-- Opening Marker --

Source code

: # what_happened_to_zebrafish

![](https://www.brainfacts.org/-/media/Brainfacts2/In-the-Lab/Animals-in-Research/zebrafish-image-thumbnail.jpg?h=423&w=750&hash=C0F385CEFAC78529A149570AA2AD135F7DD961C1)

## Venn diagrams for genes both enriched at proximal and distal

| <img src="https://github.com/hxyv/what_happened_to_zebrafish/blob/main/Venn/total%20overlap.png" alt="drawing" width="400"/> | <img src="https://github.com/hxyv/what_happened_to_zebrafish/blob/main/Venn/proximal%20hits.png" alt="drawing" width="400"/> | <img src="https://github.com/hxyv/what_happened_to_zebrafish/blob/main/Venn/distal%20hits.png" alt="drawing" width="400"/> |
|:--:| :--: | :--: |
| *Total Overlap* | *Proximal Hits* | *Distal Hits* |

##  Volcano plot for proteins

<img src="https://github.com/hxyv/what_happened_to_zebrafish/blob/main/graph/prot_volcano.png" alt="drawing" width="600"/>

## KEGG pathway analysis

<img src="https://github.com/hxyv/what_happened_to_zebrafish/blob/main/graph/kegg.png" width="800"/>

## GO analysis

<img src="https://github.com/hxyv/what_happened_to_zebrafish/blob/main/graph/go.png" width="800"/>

-- Closing Marker --
-- Opening Marker --

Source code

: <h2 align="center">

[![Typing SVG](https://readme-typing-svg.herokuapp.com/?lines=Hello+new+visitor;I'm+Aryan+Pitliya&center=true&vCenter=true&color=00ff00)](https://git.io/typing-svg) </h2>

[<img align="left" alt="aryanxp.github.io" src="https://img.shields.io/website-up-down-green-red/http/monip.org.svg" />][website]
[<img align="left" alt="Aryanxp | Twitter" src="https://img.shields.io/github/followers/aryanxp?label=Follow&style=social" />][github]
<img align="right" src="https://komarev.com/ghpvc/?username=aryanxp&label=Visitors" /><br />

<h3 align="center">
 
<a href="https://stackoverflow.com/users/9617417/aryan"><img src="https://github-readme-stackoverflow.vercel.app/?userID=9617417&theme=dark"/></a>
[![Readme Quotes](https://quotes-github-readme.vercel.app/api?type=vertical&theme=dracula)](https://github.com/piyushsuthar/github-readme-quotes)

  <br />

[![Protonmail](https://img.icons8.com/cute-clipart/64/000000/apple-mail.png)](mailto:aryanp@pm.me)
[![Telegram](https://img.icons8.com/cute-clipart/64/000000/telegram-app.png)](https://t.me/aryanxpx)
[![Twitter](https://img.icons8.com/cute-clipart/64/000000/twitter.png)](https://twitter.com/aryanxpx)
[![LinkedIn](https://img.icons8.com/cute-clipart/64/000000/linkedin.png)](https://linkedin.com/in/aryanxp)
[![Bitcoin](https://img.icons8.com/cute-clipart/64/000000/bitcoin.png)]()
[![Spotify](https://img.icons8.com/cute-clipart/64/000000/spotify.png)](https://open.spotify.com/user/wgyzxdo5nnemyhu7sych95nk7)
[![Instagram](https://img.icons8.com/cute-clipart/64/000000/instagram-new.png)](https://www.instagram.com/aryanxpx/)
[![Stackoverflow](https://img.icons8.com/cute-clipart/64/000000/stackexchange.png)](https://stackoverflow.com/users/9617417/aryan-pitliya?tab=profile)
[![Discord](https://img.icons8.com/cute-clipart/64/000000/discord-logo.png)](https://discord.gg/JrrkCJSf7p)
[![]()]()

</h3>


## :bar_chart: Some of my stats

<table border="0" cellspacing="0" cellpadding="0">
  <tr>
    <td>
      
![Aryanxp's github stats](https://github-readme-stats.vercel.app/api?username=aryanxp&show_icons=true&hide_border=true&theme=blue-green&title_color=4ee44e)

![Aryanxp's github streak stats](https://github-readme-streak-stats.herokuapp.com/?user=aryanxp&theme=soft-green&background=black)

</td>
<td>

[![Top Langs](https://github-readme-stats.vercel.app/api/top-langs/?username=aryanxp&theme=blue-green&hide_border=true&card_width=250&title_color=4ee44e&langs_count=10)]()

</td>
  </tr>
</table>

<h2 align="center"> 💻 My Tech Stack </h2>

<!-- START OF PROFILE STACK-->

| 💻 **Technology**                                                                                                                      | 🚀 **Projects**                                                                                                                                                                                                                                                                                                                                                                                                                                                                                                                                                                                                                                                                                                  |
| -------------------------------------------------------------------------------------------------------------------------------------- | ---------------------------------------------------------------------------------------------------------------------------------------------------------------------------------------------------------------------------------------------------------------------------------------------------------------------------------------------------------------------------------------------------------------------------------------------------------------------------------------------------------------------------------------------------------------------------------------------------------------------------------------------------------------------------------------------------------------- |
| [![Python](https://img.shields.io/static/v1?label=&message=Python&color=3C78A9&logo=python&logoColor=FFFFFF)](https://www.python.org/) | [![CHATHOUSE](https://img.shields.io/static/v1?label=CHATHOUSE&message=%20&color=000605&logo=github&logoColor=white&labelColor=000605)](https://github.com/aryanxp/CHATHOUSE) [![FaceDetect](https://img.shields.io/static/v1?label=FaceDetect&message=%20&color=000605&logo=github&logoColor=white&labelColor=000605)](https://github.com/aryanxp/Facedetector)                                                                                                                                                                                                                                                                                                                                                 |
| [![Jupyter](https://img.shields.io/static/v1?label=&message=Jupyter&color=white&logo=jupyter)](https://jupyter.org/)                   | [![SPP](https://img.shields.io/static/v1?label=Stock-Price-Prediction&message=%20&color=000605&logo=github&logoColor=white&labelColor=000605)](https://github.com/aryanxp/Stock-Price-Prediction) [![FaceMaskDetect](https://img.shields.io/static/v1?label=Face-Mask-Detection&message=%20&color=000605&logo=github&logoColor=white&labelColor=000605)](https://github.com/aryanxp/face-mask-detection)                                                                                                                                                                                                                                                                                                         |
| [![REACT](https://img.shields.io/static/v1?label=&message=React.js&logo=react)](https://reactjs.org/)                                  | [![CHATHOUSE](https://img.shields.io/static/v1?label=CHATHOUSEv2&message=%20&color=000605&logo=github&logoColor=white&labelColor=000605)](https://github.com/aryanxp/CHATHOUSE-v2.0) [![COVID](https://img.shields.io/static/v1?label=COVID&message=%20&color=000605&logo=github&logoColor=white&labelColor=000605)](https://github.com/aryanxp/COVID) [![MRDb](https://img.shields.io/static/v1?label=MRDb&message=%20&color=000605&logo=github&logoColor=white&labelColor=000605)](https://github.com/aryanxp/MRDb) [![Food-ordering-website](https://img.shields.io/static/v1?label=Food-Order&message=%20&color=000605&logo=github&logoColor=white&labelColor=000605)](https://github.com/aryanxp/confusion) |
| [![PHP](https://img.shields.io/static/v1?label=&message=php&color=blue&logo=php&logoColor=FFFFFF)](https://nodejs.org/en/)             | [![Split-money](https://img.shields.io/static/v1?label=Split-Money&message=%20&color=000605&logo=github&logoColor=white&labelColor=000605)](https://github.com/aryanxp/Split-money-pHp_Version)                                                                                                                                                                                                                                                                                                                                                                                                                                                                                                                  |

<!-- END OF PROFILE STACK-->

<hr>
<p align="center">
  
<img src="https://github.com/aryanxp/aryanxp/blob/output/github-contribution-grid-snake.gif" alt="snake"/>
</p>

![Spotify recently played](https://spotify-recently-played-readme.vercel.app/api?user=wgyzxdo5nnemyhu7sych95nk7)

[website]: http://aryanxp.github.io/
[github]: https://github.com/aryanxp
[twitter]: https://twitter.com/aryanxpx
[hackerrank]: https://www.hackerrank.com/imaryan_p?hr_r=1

-- Closing Marker --

[PROBLEM DESCRIPTION]
Please transcribe only the lines in the records above running from the line that has "## :bar_chart: Some of my stats" through the line that has "<!-- START OF PROFILE STACK-->", both included, exactly as they appear.

[SOLUTION FOR THIS EXERCISE]
## :bar_chart: Some of my stats

<table border="0" cellspacing="0" cellpadding="0">
  <tr>
    <td>
      
![Aryanxp's github stats](https://github-readme-stats.vercel.app/api?username=aryanxp&show_icons=true&hide_border=true&theme=blue-green&title_color=4ee44e)

![Aryanxp's github streak stats](https://github-readme-streak-stats.herokuapp.com/?user=aryanxp&theme=soft-green&background=black)

</td>
<td>

[![Top Langs](https://github-readme-stats.vercel.app/api/top-langs/?username=aryanxp&theme=blue-green&hide_border=true&card_width=250&title_color=4ee44e&langs_count=10)]()

</td>
  </tr>
</table>

<h2 align="center"> 💻 My Tech Stack </h2>

<!-- START OF PROFILE STACK-->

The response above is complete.